There are several differences between the original Black and the version seen in the remake. For example, his surname is Lefkon (as shown on his gravestone in the first episode, "Instrument of Destruction, Part 1"). The voice of the new Black is the same as before Mysteronisation, save when the Mysterons assume direct control over his body. Before Mysteronisation, he is portrayed as a sympathetic character, and was in a relationship with Destiny Angel. Unlike his rash and entirely unprovoked attack on the Mysteron city in the original series, here it is given some justification by the fact that scanning equipment on board the MEV explicitly identifies the Mysteron probe as a weapon. By contrast, after his Mysteronisation he is an almost stereotypical villain, taking pleasure in the acts of murder that he commits; in one episode, he leaves Captain Scarlet chained up next to a doomsday device, complete with digital countdown. However, on some occasions (for example, in the episode "Best of Enemies") Scarlet is able to educe Black's original personality, nearly to the point of breaking the Mysterons' conditioning.

In "Dominion", the series finale, Black is knocked unconscious while attempting to destroy a nuclear facility. On recovering, he claims to have been liberated from Mysteron control, and asks Scarlet to return with him to Mars to launch an attack on the Mysteron city. Although the attack is successful, the Mysterons re-assert control over Black.
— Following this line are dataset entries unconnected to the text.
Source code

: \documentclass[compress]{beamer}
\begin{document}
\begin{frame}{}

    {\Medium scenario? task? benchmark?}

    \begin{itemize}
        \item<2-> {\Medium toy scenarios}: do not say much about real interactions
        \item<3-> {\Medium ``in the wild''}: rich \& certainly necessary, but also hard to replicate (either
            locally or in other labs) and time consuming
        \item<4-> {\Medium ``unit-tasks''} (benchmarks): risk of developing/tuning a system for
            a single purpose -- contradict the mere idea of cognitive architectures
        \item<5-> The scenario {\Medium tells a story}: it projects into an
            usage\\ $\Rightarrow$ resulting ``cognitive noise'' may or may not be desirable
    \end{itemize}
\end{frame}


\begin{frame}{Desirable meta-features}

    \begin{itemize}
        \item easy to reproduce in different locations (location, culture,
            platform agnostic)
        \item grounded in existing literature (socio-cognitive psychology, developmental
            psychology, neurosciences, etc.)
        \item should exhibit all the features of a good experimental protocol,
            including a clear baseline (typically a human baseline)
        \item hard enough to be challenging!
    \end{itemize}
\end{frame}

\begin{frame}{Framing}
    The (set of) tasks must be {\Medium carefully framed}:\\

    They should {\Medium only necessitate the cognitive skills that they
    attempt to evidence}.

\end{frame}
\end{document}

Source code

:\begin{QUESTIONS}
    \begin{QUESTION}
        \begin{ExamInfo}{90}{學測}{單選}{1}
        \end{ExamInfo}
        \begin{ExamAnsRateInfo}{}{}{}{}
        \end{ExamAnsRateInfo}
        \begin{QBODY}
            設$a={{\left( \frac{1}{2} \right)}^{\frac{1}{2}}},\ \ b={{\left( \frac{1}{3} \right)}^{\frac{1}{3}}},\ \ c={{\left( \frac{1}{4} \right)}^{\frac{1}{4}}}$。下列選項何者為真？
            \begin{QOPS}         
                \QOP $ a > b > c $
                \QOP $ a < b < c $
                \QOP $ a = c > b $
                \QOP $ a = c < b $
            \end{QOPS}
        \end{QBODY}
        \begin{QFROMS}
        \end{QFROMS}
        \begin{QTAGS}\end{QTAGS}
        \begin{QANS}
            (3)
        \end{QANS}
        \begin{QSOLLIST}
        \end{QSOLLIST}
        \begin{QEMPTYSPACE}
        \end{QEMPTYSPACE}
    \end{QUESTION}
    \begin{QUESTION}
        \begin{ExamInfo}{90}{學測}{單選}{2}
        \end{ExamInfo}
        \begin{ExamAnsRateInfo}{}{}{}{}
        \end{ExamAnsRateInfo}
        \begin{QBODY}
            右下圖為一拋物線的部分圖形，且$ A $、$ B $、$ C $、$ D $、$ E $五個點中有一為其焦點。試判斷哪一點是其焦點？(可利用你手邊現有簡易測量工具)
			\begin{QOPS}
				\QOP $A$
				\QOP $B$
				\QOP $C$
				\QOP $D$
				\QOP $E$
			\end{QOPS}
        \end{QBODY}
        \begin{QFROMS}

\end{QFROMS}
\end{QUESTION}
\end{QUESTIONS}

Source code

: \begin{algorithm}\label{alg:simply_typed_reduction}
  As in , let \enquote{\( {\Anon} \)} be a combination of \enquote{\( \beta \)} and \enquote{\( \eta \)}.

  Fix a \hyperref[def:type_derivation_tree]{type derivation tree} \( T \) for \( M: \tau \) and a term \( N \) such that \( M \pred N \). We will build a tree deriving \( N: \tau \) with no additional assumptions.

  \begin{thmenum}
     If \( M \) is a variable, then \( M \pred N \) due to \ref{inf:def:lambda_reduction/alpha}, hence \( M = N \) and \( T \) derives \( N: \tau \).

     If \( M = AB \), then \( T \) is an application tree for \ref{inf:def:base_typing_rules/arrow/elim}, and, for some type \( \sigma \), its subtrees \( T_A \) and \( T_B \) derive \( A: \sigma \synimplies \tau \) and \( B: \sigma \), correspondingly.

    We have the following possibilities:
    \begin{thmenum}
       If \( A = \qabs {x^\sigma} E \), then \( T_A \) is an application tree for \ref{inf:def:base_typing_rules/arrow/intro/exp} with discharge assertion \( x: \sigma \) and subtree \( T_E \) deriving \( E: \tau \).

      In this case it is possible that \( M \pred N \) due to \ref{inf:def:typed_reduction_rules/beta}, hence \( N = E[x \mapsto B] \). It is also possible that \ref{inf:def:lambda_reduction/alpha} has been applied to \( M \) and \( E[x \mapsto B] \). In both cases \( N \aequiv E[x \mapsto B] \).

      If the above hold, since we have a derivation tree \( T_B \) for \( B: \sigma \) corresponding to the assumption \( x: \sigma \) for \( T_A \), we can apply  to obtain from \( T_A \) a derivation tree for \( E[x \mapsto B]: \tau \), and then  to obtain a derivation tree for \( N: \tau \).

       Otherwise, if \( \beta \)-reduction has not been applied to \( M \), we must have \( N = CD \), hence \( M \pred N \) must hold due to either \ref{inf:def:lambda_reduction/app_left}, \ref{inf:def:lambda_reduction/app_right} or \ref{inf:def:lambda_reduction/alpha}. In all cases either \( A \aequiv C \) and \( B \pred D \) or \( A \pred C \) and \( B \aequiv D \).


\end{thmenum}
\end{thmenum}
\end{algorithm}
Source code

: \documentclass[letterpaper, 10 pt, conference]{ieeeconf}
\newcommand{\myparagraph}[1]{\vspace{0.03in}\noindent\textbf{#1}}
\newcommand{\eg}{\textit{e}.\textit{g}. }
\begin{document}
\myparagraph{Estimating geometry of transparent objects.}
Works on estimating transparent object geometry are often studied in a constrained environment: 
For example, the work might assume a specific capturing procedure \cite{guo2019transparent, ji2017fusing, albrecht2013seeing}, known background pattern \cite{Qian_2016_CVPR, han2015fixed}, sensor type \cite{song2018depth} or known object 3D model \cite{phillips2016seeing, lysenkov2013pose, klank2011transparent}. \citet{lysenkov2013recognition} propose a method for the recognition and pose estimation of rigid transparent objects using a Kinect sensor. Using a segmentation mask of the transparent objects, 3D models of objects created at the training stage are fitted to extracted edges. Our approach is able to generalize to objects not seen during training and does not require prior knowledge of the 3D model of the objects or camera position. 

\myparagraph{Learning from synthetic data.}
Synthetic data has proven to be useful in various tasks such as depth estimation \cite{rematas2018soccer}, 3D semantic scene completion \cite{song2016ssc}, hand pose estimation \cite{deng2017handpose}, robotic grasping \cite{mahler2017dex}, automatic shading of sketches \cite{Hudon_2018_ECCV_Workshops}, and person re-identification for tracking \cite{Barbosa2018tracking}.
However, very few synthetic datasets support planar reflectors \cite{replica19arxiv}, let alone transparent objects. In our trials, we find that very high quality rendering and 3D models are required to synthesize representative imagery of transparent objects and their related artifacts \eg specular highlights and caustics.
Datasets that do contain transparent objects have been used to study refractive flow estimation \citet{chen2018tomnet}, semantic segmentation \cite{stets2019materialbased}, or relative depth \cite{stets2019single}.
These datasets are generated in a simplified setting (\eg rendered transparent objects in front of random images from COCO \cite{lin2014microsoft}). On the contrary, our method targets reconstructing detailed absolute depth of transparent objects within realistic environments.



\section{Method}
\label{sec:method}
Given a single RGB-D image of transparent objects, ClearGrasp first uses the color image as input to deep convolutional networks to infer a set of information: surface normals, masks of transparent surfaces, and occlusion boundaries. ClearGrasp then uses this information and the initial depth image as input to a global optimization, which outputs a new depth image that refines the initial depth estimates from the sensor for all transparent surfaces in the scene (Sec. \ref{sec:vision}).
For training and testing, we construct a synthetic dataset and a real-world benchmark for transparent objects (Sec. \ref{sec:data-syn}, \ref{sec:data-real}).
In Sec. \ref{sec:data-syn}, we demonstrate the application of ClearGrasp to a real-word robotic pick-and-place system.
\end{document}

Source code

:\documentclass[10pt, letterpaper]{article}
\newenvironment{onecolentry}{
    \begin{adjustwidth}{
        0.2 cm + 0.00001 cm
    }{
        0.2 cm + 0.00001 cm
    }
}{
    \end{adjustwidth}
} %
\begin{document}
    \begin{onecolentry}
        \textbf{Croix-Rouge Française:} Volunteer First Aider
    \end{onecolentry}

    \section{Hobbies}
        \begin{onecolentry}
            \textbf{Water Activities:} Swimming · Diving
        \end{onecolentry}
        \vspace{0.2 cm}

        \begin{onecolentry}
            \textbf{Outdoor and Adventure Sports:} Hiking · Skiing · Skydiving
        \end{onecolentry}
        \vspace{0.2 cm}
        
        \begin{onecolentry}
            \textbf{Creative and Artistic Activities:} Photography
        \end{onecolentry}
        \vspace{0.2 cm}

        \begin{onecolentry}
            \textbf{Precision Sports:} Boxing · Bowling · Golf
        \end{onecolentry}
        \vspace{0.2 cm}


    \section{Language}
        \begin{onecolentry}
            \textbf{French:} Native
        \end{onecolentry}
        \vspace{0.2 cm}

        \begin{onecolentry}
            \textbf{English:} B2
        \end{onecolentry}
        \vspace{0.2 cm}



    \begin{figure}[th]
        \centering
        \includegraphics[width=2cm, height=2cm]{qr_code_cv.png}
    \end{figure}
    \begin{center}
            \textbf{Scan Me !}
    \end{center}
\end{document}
The final image of the series is of Black watching Scarlet's departing spacecraft, then turning about and walking into the distance; two green rings envelop him, and Black vanishes.

According to promotional materials, Conrad Lefkon was born in Brooklyn, New York and was the son of a local crime lord, and joined the army to escape from the "family business". However, in the series he speaks in an English accent, the inverse of the original show.

==Reception==
With reference to the original Captain Scarlet, Morgan Jeffery of website Digital Spy refers to Captain Black as being one of the series' "most memorable elements", adding that the character's Mysteronised appearance and voice "were absolutely terrifying as a child. His presence, plus the high level of on-screen violence, made Captain Scarlet a heady cocktail for a young, petrified viewer." Eamonn McCusker of website The Digital Fix states that Black's vengefulness "knew no limits", noting that in one episode ("The Heart of New York") the character kills a gang of human bank robbers posing as Mysteron reconstructions because their "impersonation [...] had aroused his ire." In contrast, Geoff Willmetts of Sfcrowsnest writes that some of Black's actions seem "humane and even against his orders", pointing out that in the episode "Manhunt" he abducts Symphony Angel only to spare her life and release her: "Considering how easily Captain Black murdered other people to reach his masters' aims, this would seem out of character."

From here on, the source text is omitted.